Evangelist Harold Camping seems to have gone into hiding. Camping, head of the Oakland-based Family Radio Christian broadcast company, has of course just had his dreams thwarted. When Camping made a prediction that the rapture would occur on May 21, 2011, and that approximately 200 million people would be whisked by Jesus into heaven, he surely counted himself among that number. But how could he? He’s been seen in more than one picture wearing clothes made of mixed fibers (an act expressly condemned by Leviticus as an ‘abomination’”).

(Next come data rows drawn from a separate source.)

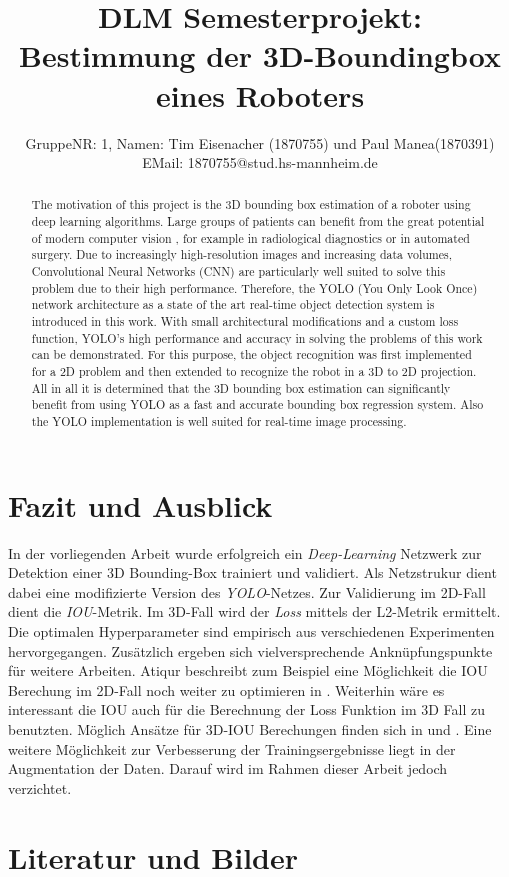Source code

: \documentclass{article}
\title{DLM Semesterprojekt: Bestimmung der 3D-Boundingbox eines Roboters}
\author{%
  GruppeNR: 1, Namen: Tim Eisenacher (1870755) und Paul Manea(1870391) \\
  EMail: 1870755@stud.hs-mannheim.de
}
\begin{document}

\maketitle


\begin{abstract}
The motivation of this project is the 3D bounding box estimation of a roboter using deep learning algorithms. Large groups of patients can benefit from the great potential of modern computer vision , for example in radiological diagnostics or in  automated surgery. Due to increasingly high-resolution images and increasing data volumes, Convolutional Neural Networks (CNN) are particularly well suited to solve this problem due to their high performance. Therefore, the YOLO (You Only Look Once) network architecture as a state of the art real-time object detection system is introduced in this work. With small architectural modifications and a custom loss function, YOLO's high performance and accuracy in solving the problems of this work can be demonstrated. For this purpose, the object recognition was first implemented for a 2D problem and then extended to recognize the robot in a 3D to 2D projection. All in all it is determined that the 3D bounding box estimation can signiﬁcantly beneﬁt from
using YOLO as a fast and accurate bounding box regression system. Also the YOLO implementation is well suited for real-time image processing.	
\end{abstract}

\newpage
 



 


\newpage
\section{Fazit und Ausblick}

In der vorliegenden Arbeit wurde erfolgreich ein \textit{Deep-Learning} Netzwerk zur Detektion einer 3D Bounding-Box trainiert und validiert. Als Netzstrukur dient dabei eine modifizierte Version des \textit{YOLO}-Netzes. Zur Validierung im 2D-Fall dient die \textit{IOU}-Metrik. Im 3D-Fall wird der \textit{Loss} mittels der L2-Metrik ermittelt. Die optimalen Hyperparameter sind empirisch aus verschiedenen Experimenten hervorgegangen.
Zusätzlich ergeben sich vielversprechende Anknüpfungspunkte für weitere Arbeiten. Atiqur beschreibt zum Beispiel eine Möglichkeit die IOU Berechung im 2D-Fall noch weiter zu optimieren in \cite{Atiqur}. Weiterhin wäre es interessant die IOU auch für die Berechnung der Loss Funktion im 3D Fall zu benutzten. Möglich Ansätze für 3D-IOU Berechungen finden sich in \cite{Xu2019} und \cite{Mousavian1612}. Eine weitere Möglichkeit zur Verbesserung der Trainingsergebnisse liegt in der Augmentation der Daten. Darauf wird im Rahmen dieser Arbeit jedoch verzichtet.


\section{Literatur und Bilder}



\listoffigures
\end{document}
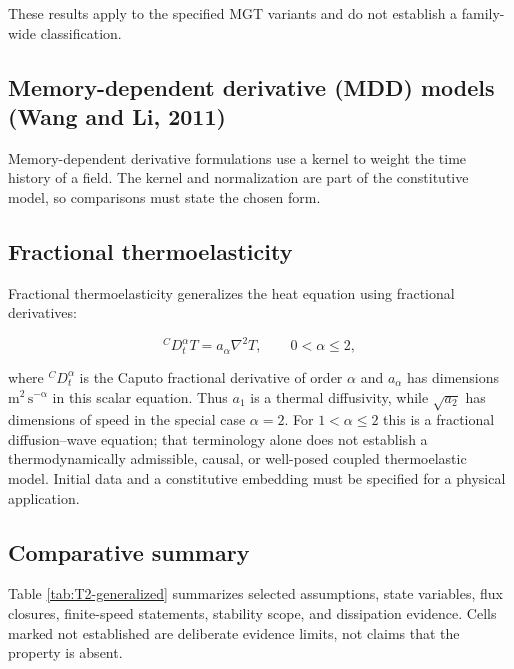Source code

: These results apply to the specified MGT variants and do not establish a family-wide classification.

\subsection{Memory-dependent derivative (MDD) models (Wang and Li, 2011)}
\label{sec:4.10}

Memory-dependent derivative formulations use a kernel to weight the time history of a field. The kernel and normalization are part of the constitutive model, so comparisons must state the chosen form.

\subsection{Fractional thermoelasticity}
\label{sec:4.11}

Fractional thermoelasticity generalizes the heat equation using fractional derivatives:

\begin{equation}
{}^C D_t^\alpha T = a_\alpha\nabla^2 T, \qquad 0 < \alpha \leq 2,
\label{eq:4.20}
\end{equation}

where ${}^C D_t^\alpha$ is the Caputo fractional derivative of order $\alpha$ and $a_\alpha$ has dimensions $\mathrm{m^2\,s^{-\alpha}}$ in this scalar equation. Thus $a_1$ is a thermal diffusivity, while $\sqrt{a_2}$ has dimensions of speed in the special case $\alpha=2$. For $1<\alpha\leq2$ this is a fractional diffusion--wave equation; that terminology alone does not establish a thermodynamically admissible, causal, or well-posed coupled thermoelastic model. Initial data and a constitutive embedding must be specified for a physical application.

\subsection{Comparative summary}
\label{sec:4.12}

Table \ref{tab:T2-generalized} summarizes selected assumptions, state variables, flux closures, finite-speed statements, stability scope, and dissipation evidence. Cells marked not established are deliberate evidence limits, not claims that the property is absent.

One of the many factors that Camping used to predict the event that would never come was his overt detestation of homosexuality. Using gross pseudo-intellectual misinterpretations of the Bible, he cited the gay pride movement as a sign of the impending apocalypse. Meanwhile, CA based gay actor George Takei is promoting acceptance, making YouTube videos, and taking names. Gay pride one, Christian cults zero.
When religion gets involved in social issues, bad things happen. Fred Phelps and his gay-hating cult protested in San Jose just earlier this year. They, like Camping, were faced with native resistance that chose love, acceptance, facts and rationality over hatred, fairytales, unfulfilled prophecies, and stupidity as a virtue.
This, among others, is a reason why the recent non-rapture is being celebrated. Every time that Christians make themselves look bad, more people are willing to take a look at what is now a mainstream movement of intelligence and acceptance. While the Bible is still a very popular text, we have more and more people discarding its ideas of hatred toward fellow man. This is what makes the yearly San Jose pride parade possible.
The Bay Area has rid itself, at least temporarily, of yet another vitriol-spewing extremist, and is left in his wake with hundreds of highly disoriented followers. Good luck, San Jose. And may your billboards be eternally filled with whatever it is that does not involve the rapture.